In the last post, I opened up a reflection regarding an agent’s freewill and the question of whether or not an agent’s action is fully and completely free given that God exists in the agent most intimately and therefore ought to be said as being a co-actor in any given action. In this post, I would like to briefly examine what it means to say freedom and what is the nature of the will.
In my opinion, St. Augustine’s definition of freedom which is presented by Thomas Williams in Williams’ translation of On Free Choice of the Will is sufficient for the current reflection. As regards to the will, I will present Aquinas’ position since I also think that his understanding of the will is excellent and quite sufficient.
Augustine argues that freedom can be understood in many different senses. The three categories in which he places these different senses of freedom are physical, metaphysical, and autonomous. Physical freedom “involves the absent of restraints.” In other words, physical freedom is the freedom which allows the subject to act with nothing to hinder his actions. On the other hand, metaphysical freedom is “the freedom to choose in a way that is not determined by anything outside my control.” The third type of freedom is autonomy. Williams point out that for Augustine freedom of autonomy is the freedom that the subject has over himself without someone directing him to act as such; it is the freedom perceived as “I am my own boss.” These three understandings of freedom together make up the synthesized understanding of freedom when we approach the will. It should also be noted that this is the understanding and definition of freedom which is considered when freedom is mentioned in the rest of this reflection and its series.
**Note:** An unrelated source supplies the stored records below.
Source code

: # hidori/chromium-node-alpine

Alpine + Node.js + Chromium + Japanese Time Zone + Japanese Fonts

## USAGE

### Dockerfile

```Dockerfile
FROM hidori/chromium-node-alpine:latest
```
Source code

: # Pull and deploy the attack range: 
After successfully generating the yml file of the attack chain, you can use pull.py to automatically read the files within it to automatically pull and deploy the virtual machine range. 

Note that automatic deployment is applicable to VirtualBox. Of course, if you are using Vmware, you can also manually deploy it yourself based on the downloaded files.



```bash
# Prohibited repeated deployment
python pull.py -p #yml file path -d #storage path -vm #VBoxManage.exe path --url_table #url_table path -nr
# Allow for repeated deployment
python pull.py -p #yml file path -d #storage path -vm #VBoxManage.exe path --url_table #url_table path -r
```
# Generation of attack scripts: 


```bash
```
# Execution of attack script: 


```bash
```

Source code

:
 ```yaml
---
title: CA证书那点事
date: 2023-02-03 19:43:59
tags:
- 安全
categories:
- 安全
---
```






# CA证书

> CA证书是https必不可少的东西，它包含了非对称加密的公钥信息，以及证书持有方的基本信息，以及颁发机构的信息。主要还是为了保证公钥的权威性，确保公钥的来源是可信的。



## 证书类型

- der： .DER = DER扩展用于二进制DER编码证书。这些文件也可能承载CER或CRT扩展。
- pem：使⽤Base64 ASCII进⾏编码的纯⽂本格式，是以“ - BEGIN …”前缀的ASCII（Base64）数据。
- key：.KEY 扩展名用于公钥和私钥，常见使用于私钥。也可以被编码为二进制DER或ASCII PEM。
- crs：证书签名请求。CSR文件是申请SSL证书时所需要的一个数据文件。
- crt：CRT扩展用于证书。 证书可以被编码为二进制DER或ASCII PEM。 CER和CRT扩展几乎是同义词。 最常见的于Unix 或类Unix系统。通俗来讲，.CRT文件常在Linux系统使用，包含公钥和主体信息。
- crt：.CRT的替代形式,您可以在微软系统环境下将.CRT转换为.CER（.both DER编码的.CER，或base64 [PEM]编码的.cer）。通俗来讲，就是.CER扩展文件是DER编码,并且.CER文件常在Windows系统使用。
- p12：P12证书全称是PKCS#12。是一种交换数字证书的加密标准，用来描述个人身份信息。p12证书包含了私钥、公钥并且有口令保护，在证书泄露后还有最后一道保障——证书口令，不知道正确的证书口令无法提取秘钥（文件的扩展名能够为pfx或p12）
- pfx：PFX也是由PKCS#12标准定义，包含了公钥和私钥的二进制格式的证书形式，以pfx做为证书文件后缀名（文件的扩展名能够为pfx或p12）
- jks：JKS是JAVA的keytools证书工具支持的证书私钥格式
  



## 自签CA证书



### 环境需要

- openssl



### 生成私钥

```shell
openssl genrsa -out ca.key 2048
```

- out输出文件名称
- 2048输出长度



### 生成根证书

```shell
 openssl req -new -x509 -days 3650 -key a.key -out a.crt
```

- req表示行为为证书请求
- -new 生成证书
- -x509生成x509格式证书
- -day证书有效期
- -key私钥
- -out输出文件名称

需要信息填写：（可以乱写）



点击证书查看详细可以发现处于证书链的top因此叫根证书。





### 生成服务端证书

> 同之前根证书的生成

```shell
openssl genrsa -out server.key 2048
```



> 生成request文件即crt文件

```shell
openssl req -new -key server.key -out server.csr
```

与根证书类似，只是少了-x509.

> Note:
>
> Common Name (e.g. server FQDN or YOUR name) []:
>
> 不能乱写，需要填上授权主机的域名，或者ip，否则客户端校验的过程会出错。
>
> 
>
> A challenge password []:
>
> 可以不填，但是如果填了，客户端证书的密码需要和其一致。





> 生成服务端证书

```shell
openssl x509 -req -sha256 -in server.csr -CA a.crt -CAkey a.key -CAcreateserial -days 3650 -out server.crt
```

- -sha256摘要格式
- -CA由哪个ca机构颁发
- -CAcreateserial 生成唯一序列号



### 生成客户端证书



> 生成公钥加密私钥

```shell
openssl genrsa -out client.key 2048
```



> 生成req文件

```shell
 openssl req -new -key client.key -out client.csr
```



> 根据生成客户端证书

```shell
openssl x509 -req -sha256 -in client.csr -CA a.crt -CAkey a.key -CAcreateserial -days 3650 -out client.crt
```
With regards to the will, Aquinas defines it as a rational appetite and therefore requires reason for its operation. Aquinas notes that the will is moved by both the rational agent and also God. Natural things have natural tendencies which are moved without judgment, e.g. a rock always moves downward. Yet there are also things which act with judgment but also necessitated by a natural tendency, e.g., a deer will run as soon as it sees a tiger. There is a third type of action which is free of natural necessities and uses judgment of the intellect; this is what Aquinas calls the will. He argues that the will, because it is a power belonging to the rational appetite caused by God, is caused therefore by Him. Concomitantly, the will can also be argued as being caused by God because of its teleological tendency towards the Good as instilled by God.
 Augustine (Williams) XI
 Summa Theologiae, II, 2, 6, a2, rep. obj. 1
 Summa Theologiae, II, 1, 9, a6, Corpus; note, however, that the will is caused by God does not mean that He is its immediate mover.